Entries follow. Give back exactly the lines starting at the one containing "출력값이 문자열임을 명심한다" and ending at the one containing "True인지 False인지 검증", and no other lines.

Stored data
• • • •
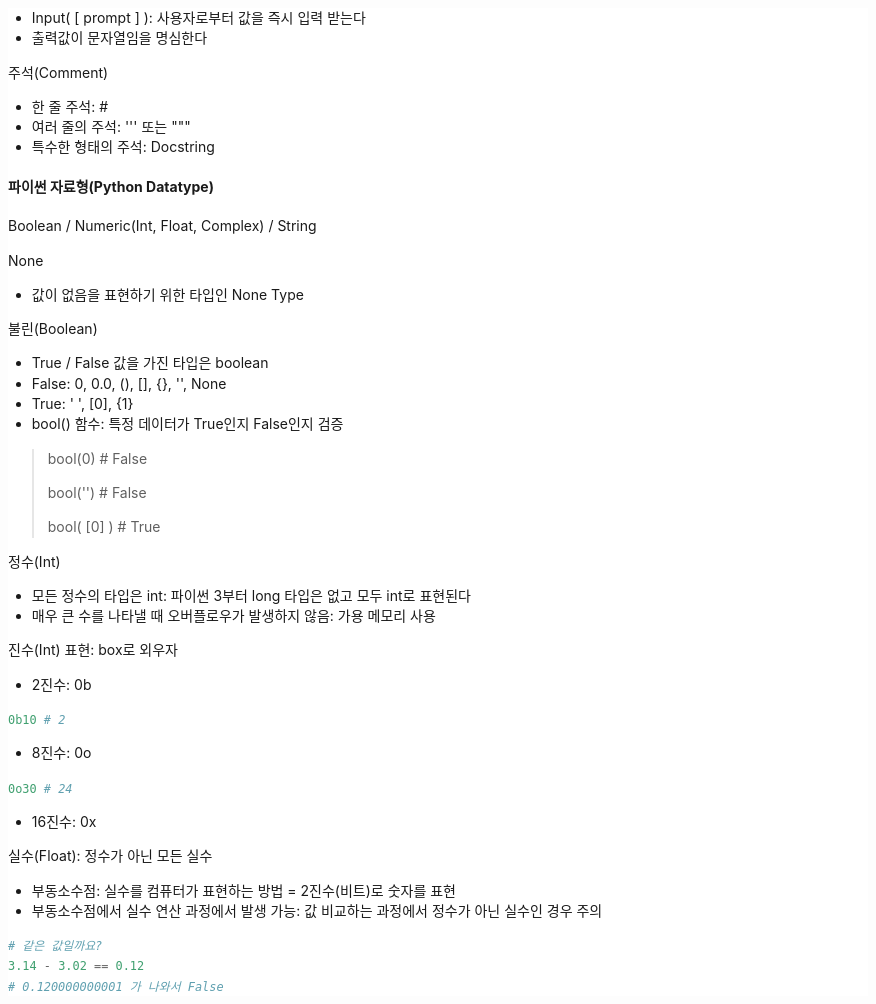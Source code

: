 * Input( [ prompt ] ): 사용자로부터 값을 즉시 입력 받는다
* 출력값이 문자열임을 명심한다

주석(Comment)

* 한 줄 주석: #
* 여러 줄의 주석: ''' 또는 """
* 특수한 형태의 주석: Docstring



#### 파이썬 자료형(Python Datatype)

Boolean / Numeric(Int, Float, Complex) / String



None

* 값이 없음을 표현하기 위한 타입인 None Type

불린(Boolean)

* True / False 값을 가진 타입은 boolean
* False: 0, 0.0, (), [], {}, '', None
* True: ' ', [0], {1}
* bool() 함수: 특정 데이터가 True인지 False인지 검증

> bool(0) # False
>
> bool('') # False
>
> bool( [0] ) # True

정수(Int)

* 모든 정수의 타입은 int: 파이썬 3부터 long 타입은 없고 모두 int로 표현된다
* 매우 큰 수를 나타낼 때 오버플로우가 발생하지 않음: 가용 메모리 사용

진수(Int) 표현: box로 외우자

* 2진수: 0b

```python
0b10 # 2
```

* 8진수: 0o

```python
0o30 # 24
```

* 16진수: 0x

실수(Float): 정수가 아닌 모든 실수

* 부동소수점: 실수를 컴퓨터가 표현하는 방법 = 2진수(비트)로 숫자를 표현
* 부동소수점에서 실수 연산 과정에서 발생 가능: 값 비교하는 과정에서 정수가 아닌 실수인 경우 주의

```python
# 같은 값일까요?
3.14 - 3.02 == 0.12
# 0.120000000001 가 나와서 False
```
• • • •
Answer area>
* 출력값이 문자열임을 명심한다

주석(Comment)

* 한 줄 주석: #
* 여러 줄의 주석: ''' 또는 """
* 특수한 형태의 주석: Docstring



#### 파이썬 자료형(Python Datatype)

Boolean / Numeric(Int, Float, Complex) / String



None

* 값이 없음을 표현하기 위한 타입인 None Type

불린(Boolean)

* True / False 값을 가진 타입은 boolean
* False: 0, 0.0, (), [], {}, '', None
* True: ' ', [0], {1}
* bool() 함수: 특정 데이터가 True인지 False인지 검증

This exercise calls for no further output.